*** Begin section ***
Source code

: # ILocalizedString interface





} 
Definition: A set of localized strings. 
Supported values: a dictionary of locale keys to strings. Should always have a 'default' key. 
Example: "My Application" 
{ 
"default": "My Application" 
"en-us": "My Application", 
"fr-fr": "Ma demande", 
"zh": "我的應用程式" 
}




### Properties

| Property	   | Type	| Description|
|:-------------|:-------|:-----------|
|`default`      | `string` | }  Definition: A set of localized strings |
*** End section ***
§ **Problem statement**
Set down each entry from above once more, exactly as written.

§ **Written response**
Source code

: # ILocalizedString interface





} 
Definition: A set of localized strings. 
Supported values: a dictionary of locale keys to strings. Should always have a 'default' key. 
Example: "My Application" 
{ 
"default": "My Application" 
"en-us": "My Application", 
"fr-fr": "Ma demande", 
"zh": "我的應用程式" 
}




### Properties

| Property	   | Type	| Description|
|:-------------|:-------|:-----------|
|`default`      | `string` | }  Definition: A set of localized strings |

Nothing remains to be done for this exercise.